RECORDS FOR THE EXERCISE.
□ □ □ □
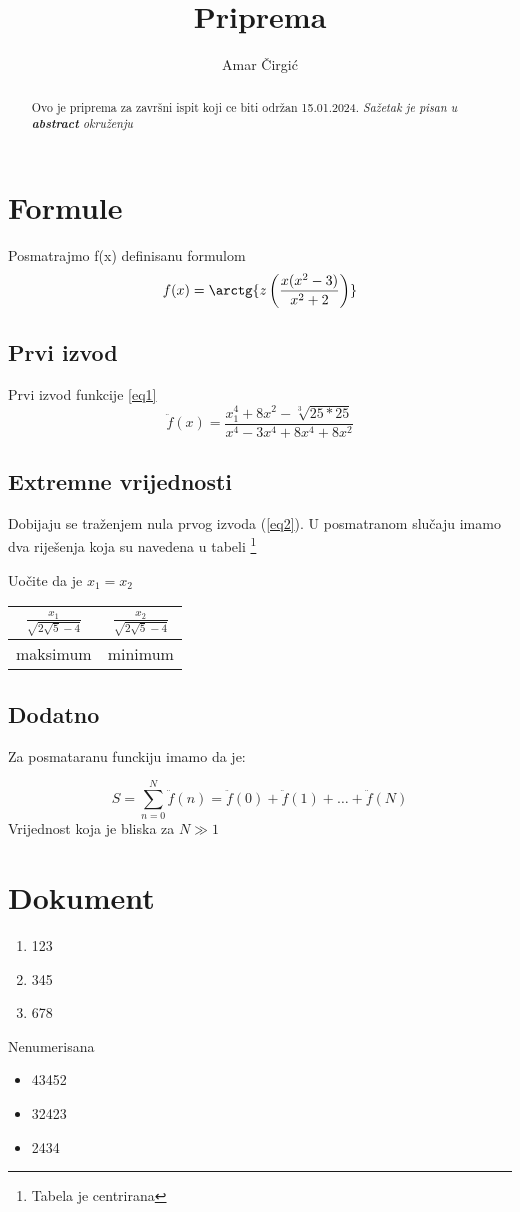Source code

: \documentclass[twocolumn, 12pt, a4paper]{article}
\begin{document}
\title{Priprema}
\author{Amar Čirgić}
\maketitle
\begin{abstract}
Ovo je priprema za završni ispit koji ce biti održan 15.01.2024.  \textit{Sažetak je pisan u \textbf{abstract} okruženju} 
\end{abstract}
\section{Formule}
Posmatrajmo f(x) definisanu formulom
\begin{equation}\label{eq1}
	f(x)=\arctg{z\left( \frac{x(x^2-3)}{x^2+2}\right)}
\end{equation}
\subsection{Prvi izvod}
Prvi izvod funkcije \ref{eq1}
\begin{equation}\label{eq2}
	\ddot{f}(x)=\frac{x^4_1 + 8x^2-\sqrt[3]{25*25}}{x^4 - 3x^4 + 8x^4 + 8x^2}
\end{equation}
\subsection{Extremne vrijednosti}
Dobijaju se traženjem nula prvog izvoda  (\ref{eq2}). U posmatranom slučaju imamo dva riješenja koja su navedena u tabeli \footnote{Tabela je centrirana}

Uočite da je $ x_1=x_2 $
\newpage
\begin{table}[t]
	\centering
\begin{tabular} {cc}
	\hline
	$ \frac{x_1}{\sqrt{2\sqrt{5}-4}}$ & $\frac{x_2}{\sqrt{2\sqrt{5}-4}} $ \\ \hline
	maksimum & minimum \\
	\hline
\end{tabular}
\end{table}

\subsection{Dodatno}
Za posmataranu funckiju imamo da je: 


$$S=\sum_{n=0}^{N}{\ddot{f}(n) = \ddot{f}(0) + \ddot{f}(1) + \ldots + \ddot{f}(N)}$$ 
Vrijednost koja je bliska za $N \gg 1 $
\section{Dokument}
\begin{enumerate}
	\item 123
	\item 345
	\item 678
\end{enumerate}
Nenumerisana
\begin{itemize}
	\item 43452
	\item 32423
	\item 2434
\end{itemize}
\end{document}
□ □ □ □
PROBLEM DETAILS.
Filter the listing above, keeping only the lines with "Prvi".

RESPONSE TO THE EXERCISE.
\subsection{Prvi izvod}
Prvi izvod funkcije \ref{eq1}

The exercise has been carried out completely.